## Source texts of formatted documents
↓

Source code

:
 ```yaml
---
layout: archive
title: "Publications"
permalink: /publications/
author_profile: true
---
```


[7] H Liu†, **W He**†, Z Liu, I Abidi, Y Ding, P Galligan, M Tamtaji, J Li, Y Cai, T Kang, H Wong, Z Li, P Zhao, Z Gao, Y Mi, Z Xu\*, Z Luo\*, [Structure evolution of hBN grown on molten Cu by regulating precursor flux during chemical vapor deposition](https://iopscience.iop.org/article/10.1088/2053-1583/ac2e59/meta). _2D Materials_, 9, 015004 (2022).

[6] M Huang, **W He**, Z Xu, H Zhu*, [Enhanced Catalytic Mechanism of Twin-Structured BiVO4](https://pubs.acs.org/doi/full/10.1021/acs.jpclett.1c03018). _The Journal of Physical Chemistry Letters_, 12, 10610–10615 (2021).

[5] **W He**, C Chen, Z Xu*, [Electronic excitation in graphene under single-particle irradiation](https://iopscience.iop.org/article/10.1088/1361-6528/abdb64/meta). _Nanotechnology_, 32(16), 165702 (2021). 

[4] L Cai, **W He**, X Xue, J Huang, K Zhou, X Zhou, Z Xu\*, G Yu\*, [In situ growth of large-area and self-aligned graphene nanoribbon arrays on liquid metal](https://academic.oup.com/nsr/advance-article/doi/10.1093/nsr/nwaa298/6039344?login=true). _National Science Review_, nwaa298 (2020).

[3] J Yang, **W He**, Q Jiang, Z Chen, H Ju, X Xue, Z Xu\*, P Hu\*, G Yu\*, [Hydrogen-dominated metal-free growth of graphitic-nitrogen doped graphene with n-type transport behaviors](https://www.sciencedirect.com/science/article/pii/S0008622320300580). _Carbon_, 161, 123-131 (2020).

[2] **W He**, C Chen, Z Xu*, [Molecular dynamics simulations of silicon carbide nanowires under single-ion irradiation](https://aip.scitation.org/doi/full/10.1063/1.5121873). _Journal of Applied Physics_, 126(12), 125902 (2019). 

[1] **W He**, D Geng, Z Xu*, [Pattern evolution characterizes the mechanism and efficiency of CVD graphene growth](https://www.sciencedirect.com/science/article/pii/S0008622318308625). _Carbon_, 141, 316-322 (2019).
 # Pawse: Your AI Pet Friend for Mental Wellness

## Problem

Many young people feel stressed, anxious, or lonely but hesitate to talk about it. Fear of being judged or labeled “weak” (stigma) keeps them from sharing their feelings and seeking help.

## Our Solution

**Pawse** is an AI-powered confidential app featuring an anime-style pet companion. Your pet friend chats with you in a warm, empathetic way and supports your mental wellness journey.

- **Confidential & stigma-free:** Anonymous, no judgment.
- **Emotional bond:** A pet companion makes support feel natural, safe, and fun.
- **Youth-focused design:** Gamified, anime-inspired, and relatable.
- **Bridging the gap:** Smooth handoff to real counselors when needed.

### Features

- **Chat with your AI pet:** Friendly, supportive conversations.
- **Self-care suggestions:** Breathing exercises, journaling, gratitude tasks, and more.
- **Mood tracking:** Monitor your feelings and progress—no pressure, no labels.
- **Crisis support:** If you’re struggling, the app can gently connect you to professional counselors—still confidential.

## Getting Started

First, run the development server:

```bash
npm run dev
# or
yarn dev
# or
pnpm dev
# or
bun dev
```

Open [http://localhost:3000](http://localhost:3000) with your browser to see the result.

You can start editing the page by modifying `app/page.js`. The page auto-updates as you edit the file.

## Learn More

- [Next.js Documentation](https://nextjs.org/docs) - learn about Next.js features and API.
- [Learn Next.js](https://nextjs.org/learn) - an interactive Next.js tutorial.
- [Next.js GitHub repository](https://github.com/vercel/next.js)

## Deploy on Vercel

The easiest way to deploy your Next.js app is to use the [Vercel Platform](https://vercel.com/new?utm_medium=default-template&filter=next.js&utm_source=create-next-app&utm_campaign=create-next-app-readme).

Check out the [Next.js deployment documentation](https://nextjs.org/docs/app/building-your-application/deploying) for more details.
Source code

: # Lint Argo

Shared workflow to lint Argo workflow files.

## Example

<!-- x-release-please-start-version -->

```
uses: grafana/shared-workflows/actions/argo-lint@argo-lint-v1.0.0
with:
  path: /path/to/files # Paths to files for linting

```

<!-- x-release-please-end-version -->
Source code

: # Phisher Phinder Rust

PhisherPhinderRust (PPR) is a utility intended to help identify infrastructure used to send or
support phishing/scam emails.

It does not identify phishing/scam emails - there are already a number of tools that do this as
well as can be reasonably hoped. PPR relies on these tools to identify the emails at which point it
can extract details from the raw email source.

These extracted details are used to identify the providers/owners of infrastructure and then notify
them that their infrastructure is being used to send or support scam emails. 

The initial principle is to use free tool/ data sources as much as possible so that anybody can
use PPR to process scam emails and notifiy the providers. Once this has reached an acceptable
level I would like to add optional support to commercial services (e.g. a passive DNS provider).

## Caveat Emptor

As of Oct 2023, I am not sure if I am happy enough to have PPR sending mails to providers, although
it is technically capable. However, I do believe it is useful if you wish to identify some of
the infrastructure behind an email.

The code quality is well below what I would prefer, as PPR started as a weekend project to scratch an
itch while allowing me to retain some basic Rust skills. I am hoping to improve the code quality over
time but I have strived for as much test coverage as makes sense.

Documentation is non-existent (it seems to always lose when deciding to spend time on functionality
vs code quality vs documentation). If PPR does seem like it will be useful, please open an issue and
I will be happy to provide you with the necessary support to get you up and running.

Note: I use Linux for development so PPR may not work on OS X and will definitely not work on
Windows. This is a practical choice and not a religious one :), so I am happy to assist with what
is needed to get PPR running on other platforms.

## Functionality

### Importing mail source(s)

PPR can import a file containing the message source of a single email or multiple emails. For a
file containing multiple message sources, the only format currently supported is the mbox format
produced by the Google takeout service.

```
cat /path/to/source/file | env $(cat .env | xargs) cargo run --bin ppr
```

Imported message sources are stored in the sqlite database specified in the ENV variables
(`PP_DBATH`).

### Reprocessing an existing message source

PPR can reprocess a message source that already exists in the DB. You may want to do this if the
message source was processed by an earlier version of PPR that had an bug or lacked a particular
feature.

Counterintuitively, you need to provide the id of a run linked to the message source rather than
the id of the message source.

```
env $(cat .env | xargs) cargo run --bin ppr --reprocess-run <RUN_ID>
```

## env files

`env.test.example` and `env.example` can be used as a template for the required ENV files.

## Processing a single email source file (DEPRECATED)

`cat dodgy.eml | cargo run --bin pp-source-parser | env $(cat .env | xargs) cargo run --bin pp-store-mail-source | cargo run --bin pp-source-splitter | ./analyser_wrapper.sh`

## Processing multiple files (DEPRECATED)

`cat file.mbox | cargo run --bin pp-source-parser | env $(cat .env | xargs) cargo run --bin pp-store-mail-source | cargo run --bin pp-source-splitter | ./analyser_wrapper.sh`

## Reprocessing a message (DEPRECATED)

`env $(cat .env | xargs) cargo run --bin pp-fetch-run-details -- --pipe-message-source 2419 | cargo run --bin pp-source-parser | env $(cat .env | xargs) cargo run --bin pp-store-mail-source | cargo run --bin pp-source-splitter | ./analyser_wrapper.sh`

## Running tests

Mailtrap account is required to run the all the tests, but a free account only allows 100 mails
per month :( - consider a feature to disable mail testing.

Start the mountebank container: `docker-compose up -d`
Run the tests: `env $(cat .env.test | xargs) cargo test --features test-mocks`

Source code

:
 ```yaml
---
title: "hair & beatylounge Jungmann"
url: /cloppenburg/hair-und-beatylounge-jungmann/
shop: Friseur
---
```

↑

Check the records above and copy each line that has the string "irradiation".

[5] **W He**, C Chen, Z Xu*, [Electronic excitation in graphene under single-particle irradiation](https://iopscience.iop.org/article/10.1088/1361-6528/abdb64/meta). _Nanotechnology_, 32(16), 165702 (2021). 
[2] **W He**, C Chen, Z Xu*, [Molecular dynamics simulations of silicon carbide nanowires under single-ion irradiation](https://aip.scitation.org/doi/full/10.1063/1.5121873). _Journal of Applied Physics_, 126(12), 125902 (2019). 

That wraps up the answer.